Open roopeshn28 opened 1 year ago
@BeauGeogeo That's great that you were able to successfully extract phonemes. I also tried pocketsphinx but got poor results. I am in the process of trying allosaurus. Could you share the code and ipa-to-cmu map you are using to extract phonemes accurately?
@BeauGeogeo That's great that you were able to successfully extract phonemes. I also tried pocketsphinx but got poor results. I am in the process of trying allosaurus. Could you share the code and ipa-to-cmu map you are using to extract phonemes accurately?
Hello @andrewkuo. Unfortunately I cannot share the code I'm sorry, as it is not allowed by the corporation I'm currently working for.
But I can give you some indications. For the mapping, you can go to Papagayo repository they have a fair enough mapping. On the net you can find other github issues adressing this problem, and sometimes I checked by myself the IPA phonemes and try to find the closest one in CMU.

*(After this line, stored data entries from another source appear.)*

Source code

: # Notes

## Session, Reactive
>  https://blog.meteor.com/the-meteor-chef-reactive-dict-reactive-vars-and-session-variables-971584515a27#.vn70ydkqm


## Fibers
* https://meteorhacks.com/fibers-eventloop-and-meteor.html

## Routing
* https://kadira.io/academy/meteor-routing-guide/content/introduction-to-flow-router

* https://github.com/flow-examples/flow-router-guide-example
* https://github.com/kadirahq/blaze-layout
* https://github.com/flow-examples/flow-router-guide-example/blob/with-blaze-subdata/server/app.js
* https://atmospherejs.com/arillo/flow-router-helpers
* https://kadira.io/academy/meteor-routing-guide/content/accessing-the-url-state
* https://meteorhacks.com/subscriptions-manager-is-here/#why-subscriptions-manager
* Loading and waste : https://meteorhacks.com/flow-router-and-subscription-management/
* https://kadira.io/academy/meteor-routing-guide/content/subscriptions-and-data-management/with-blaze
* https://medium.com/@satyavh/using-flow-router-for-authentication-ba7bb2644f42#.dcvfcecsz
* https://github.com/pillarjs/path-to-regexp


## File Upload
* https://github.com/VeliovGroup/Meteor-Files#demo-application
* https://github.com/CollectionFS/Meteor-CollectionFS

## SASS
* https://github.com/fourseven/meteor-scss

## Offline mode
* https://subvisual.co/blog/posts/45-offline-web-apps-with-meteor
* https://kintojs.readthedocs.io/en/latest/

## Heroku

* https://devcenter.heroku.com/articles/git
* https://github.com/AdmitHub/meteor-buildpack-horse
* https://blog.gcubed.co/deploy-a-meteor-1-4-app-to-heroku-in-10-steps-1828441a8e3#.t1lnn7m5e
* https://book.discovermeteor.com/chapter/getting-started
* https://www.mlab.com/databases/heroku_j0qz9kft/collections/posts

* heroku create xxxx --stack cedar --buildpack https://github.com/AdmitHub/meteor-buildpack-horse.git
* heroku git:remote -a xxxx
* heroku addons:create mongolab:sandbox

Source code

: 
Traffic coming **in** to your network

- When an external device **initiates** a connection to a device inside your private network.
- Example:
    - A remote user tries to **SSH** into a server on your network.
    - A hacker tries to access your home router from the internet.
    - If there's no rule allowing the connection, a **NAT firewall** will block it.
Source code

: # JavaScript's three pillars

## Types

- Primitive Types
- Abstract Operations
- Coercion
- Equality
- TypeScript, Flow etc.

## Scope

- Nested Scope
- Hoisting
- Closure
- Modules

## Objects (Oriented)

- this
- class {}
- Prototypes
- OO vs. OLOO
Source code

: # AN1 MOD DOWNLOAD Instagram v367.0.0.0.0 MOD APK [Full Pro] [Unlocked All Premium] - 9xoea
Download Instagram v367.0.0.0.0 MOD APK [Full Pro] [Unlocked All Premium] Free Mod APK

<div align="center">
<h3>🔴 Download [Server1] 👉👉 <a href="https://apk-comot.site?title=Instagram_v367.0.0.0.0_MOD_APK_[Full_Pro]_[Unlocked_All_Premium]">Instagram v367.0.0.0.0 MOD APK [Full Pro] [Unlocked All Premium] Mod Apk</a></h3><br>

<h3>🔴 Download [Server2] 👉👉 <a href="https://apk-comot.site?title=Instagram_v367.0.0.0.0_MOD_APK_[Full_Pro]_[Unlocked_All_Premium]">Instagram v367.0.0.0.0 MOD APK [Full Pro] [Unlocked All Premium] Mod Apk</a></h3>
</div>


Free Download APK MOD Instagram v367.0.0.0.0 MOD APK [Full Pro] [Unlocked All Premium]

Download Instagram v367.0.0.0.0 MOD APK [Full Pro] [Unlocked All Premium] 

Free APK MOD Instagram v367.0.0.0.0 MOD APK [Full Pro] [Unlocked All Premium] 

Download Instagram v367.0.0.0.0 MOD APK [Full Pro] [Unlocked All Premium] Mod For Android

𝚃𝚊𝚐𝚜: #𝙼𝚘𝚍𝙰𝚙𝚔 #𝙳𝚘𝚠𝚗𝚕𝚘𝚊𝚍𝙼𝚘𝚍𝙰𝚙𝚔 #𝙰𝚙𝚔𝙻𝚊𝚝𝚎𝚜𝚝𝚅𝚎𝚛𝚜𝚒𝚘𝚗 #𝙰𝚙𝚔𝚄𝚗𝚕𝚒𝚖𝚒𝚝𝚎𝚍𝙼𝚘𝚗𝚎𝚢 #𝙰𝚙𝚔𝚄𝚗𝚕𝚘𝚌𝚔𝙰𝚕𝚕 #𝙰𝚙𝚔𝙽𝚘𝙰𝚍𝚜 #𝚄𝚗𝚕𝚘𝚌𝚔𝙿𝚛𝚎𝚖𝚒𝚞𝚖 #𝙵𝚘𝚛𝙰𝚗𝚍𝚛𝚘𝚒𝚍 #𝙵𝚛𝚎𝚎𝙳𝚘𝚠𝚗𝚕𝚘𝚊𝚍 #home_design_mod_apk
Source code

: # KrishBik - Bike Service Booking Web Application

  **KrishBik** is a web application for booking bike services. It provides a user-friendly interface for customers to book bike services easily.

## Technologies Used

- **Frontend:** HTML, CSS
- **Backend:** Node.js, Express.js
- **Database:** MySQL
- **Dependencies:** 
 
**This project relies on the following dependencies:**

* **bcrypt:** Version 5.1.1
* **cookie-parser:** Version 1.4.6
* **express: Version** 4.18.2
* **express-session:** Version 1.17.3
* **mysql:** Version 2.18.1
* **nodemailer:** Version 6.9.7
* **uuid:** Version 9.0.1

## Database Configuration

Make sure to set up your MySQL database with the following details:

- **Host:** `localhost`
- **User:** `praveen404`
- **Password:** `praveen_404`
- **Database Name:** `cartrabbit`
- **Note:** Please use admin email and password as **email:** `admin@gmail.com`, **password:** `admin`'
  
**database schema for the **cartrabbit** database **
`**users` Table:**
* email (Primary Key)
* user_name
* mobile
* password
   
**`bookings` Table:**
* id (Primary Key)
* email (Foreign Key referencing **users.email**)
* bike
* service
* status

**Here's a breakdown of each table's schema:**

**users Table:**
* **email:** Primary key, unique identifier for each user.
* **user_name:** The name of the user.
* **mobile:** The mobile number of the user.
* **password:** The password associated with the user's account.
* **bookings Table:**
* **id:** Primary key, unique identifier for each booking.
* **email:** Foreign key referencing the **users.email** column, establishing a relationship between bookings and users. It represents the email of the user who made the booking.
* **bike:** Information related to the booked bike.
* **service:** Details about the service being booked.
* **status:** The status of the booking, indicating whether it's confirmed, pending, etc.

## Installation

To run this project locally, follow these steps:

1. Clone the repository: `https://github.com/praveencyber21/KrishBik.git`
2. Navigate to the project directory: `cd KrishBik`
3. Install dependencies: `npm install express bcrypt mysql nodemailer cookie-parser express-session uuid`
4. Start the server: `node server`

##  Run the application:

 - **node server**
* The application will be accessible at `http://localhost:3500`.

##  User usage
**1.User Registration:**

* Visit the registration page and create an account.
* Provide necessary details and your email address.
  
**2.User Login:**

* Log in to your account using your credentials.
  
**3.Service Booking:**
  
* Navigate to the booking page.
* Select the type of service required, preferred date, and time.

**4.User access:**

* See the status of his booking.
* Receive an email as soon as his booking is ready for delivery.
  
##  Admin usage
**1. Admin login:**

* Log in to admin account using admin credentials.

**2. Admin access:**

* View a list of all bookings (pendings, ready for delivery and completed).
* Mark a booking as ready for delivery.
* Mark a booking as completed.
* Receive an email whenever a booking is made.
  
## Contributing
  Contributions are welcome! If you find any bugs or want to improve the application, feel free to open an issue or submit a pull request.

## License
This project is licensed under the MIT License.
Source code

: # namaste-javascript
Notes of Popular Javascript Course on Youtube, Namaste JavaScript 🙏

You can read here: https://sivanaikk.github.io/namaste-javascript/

Then, you use Librosa to segment the audio thanks to the split function. For the timestamps corresponding to voice activity, you use allosaurus on them. Allosaurus is pretty good, just get the emission parameter a bit higher than 1 I think, you'll get some "noisy" phonemes but can catch some who are missing with the default parameter. For the period of silence (between the timestamp ending a voice activity detected and the timestamp starting the following voice activity) you have to add silence (and add the empty symbol which is one way to represent silence). Finally, you perform the mapping and then use the parsing phonemes function of AVCT (mentionned by styletalk) to have your phonemes sequence, but be carefull you have some values to change in the AVCT function due to the fact that the sampling rate is not the same. You'll have to change 25 by 30 and < 4 by <3 or 3.3 something like that, you can make some experiences and find the best values.

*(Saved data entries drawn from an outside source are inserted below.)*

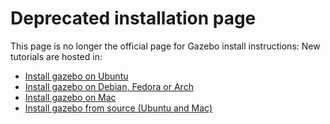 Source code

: # Deprecated installation page

This page is no longer the official page for Gazebo install instructions:
New tutorials are hosted in:

 * [Install gazebo on Ubuntu](http://gazebosim.org/tutorials?tut=install_ubuntu&cat=installation)
 * [Install gazebo on Debian, Fedora or Arch](http://gazebosim.org/tutorials?tut=install_other_linux&cat=installation)
 * [Install gazebo on Mac](http://gazebosim.org/tutorials?tut=install_on_mac&cat=installation)
 * [Install gazebo from source (Ubuntu and Mac)](http://gazebosim.org/tutorials?tut=install_from_source&cat=installation)
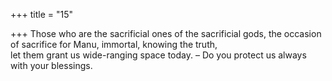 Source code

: +++
title = "15"

+++
Those who are the sacrificial ones of the sacrificial gods, the occasion  of sacrifice for Manu, immortal, knowing the truth,  
let them grant us wide-ranging space today. – Do you protect us always  with your blessings.   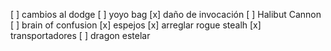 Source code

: ﻿[ ] cambios al dodge
[ ] yoyo bag
[x] daño de invocación
[ ] Halibut Cannon
[ ] brain of confusion 
[x] espejos
[x] arreglar rogue stealh
[x] transportadores
[ ] dragon estelar
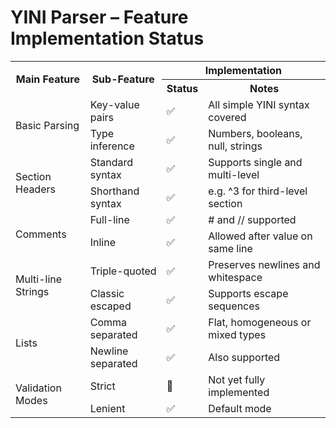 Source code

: YINI Parser – Feature Implementation Status
===========================================

<table>
  <tr>
    <th rowspan="2">Main Feature</th>
    <th rowspan="2">Sub-Feature</th>
    <th colspan="2">Implementation</th>
  </tr>
  <tr>
    <th>Status</th>
    <th>Notes</th>
  </tr>

  <!-- Basic Parsing Group -->
  <tr>
    <td rowspan="2">Basic Parsing</td>
    <td>Key-value pairs</td>
    <td>✅</td>
    <td>All simple YINI syntax covered</td>
  </tr>
  <tr>
    <td>Type inference</td>
    <td>✅</td>
    <td>Numbers, booleans, null, strings</td>
  </tr>

  <!-- Section Headers Group -->
  <tr>
    <td rowspan="2">Section Headers</td>
    <td>Standard syntax</td>
    <td>✅</td>
    <td>Supports single and multi-level</td>
  </tr>
  <tr>
    <td>Shorthand syntax</td>
    <td>✅</td>
    <td>e.g. ^3 for third-level section</td>
  </tr>

  <!-- Comments Group -->
  <tr>
    <td rowspan="2">Comments</td>
    <td>Full-line</td>
    <td>✅</td>
    <td># and // supported</td>
  </tr>
  <tr>
    <td>Inline</td>
    <td>✅</td>
    <td>Allowed after value on same line</td>
  </tr>

  <!-- Multi-line Strings Group -->
  <tr>
    <td rowspan="2">Multi-line Strings</td>
    <td>Triple-quoted</td>
    <td>✅</td>
    <td>Preserves newlines and whitespace</td>
  </tr>
  <tr>
    <td>Classic escaped</td>
    <td>✅</td>
    <td>Supports escape sequences</td>
  </tr>

  <!-- Lists Group -->
  <tr>
    <td rowspan="2">Lists</td>
    <td>Comma separated</td>
    <td>✅</td>
    <td>Flat, homogeneous or mixed types</td>
  </tr>
  <tr>
    <td>Newline separated</td>
    <td>✅</td>
    <td>Also supported</td>
  </tr>

  <!-- Validation Modes Group -->
  <tr>
    <td rowspan="2">Validation Modes</td>
    <td>Strict</td>
    <td>🔲</td>
    <td>Not yet fully implemented</td>
  </tr>
  <tr>
    <td>Lenient</td>
    <td>✅</td>
    <td>Default mode</td>
  </tr>
</table> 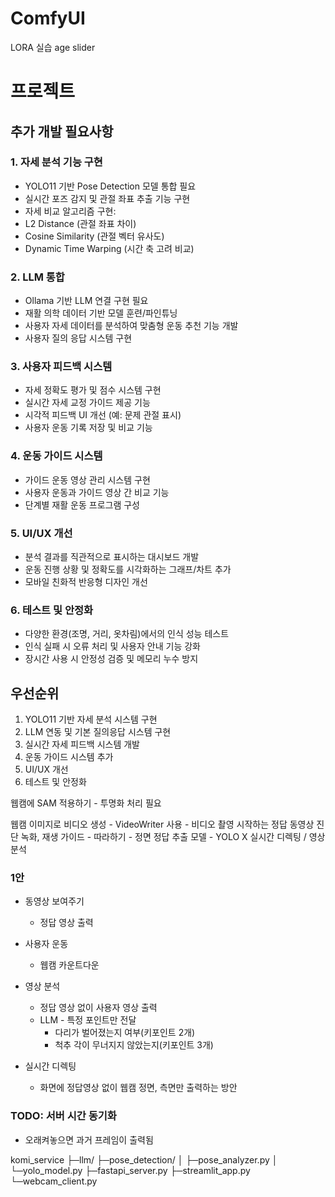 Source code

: 
# ComfyUI
LORA 실습
age slider



# 프로젝트

## 추가 개발 필요사항

### 1. 자세 분석 기능 구현

- YOLO11 기반 Pose Detection 모델 통합 필요
- 실시간 포즈 감지 및 관절 좌표 추출 기능 구현
- 자세 비교 알고리즘 구현:
- L2 Distance (관절 좌표 차이)
- Cosine Similarity (관절 벡터 유사도)
- Dynamic Time Warping (시간 축 고려 비교)

### 2. LLM 통합
- Ollama 기반 LLM 연결 구현 필요
- 재활 의학 데이터 기반 모델 훈련/파인튜닝
- 사용자 자세 데이터를 분석하여 맞춤형 운동 추천 기능 개발
- 사용자 질의 응답 시스템 구현

### 3. 사용자 피드백 시스템
- 자세 정확도 평가 및 점수 시스템 구현
- 실시간 자세 교정 가이드 제공 기능
- 시각적 피드백 UI 개선 (예: 문제 관절 표시)
- 사용자 운동 기록 저장 및 비교 기능

### 4. 운동 가이드 시스템
- 가이드 운동 영상 관리 시스템 구현
- 사용자 운동과 가이드 영상 간 비교 기능
- 단계별 재활 운동 프로그램 구성

### 5. UI/UX 개선
- 분석 결과를 직관적으로 표시하는 대시보드 개발
- 운동 진행 상황 및 정확도를 시각화하는 그래프/차트 추가
- 모바일 친화적 반응형 디자인 개선

### 6. 테스트 및 안정화
- 다양한 환경(조명, 거리, 옷차림)에서의 인식 성능 테스트
- 인식 실패 시 오류 처리 및 사용자 안내 기능 강화
- 장시간 사용 시 안정성 검증 및 메모리 누수 방지

## 우선순위
1. YOLO11 기반 자세 분석 시스템 구현
2. LLM 연동 및 기본 질의응답 시스템 구현
3. 실시간 자세 피드백 시스템 개발
4. 운동 가이드 시스템 추가
5. UI/UX 개선
6. 테스트 및 안정화


웹캠에 SAM 적용하기 - 투명화 처리 필요

웹캠 이미지로 비디오 생성 - VideoWriter 사용 - 비디오 촬영 시작하는
정답 동영상
진단 녹화, 재생
가이드 - 따라하기 - 정면
정답 추출 모델 - YOLO X
실시간 디렉팅 / 영상 분석

### 1안
- 동영상 보여주기
	- 정답 영상 출력
- 사용자 운동
	- 웹캠 카운트다운
- 영상 분석
	- 정답 영상 없이 사용자 영상 출력
	- LLM - 특정 포인트만 전달
		- 다리가 벌어졌는지 여부(키포인트 2개)
		- 척추 각이 무너지지 않았는지(키포인트 3개)
		
- 실시간 디렉팅
	- 화면에 정답영상 없이 웹캠 정면, 측면만 출력하는 방안

### TODO: 서버 시간 동기화
- 오래켜놓으면 과거 프레임이 출력됨

komi_service
├─llm/
├─pose_detection/
│   ├─pose_analyzer.py
│   └─yolo_model.py
├─fastapi_server.py
├─streamlit_app.py
└─webcam_client.py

Last but not least, we got not too bad results, but clearly not as accurate as StyleTALK. BUT I think it is only an issue of re-training the model. Indeed, the phonemes of allosaurus are not always the same as CMU, and in particular the duration are not the same. It means that no matter how good is your mapping, phoneme detection and audio segmentation, the weights of the model are not suited for the sequences produced because it saw different patterns during training, hence you'll have to retrain the model.
For the training, you can keep the IPA-CMU mapping, it is the easiest way. You can get better results I think by keeping IPA symbols and using a different word embedding than styleTALK, ie an IPA-based one. This step I did not have the time to check it but will do it in the following weeks I think.
I hope it helps, let me know if you have additional questions or if you get interesting results.
Best regards
@BeauGeogeo thank you very much for posting your process. I will implement this and see if I can get good results. I'll let you know if I find any other good techniques.
@BeauGeogeo I have gotten some good results with your direction. Thank you so much!
Have you encountered jittering and zoom in/zoom out effects from 3DMM pose coefficients from custom videos? I followed PIRenderer DatasetHelper to extract 3DMM coeff for videos. For the most part it is pretty good, but every once in a while during the output video the face jitters/zooms in/out. Have you encountered this issue?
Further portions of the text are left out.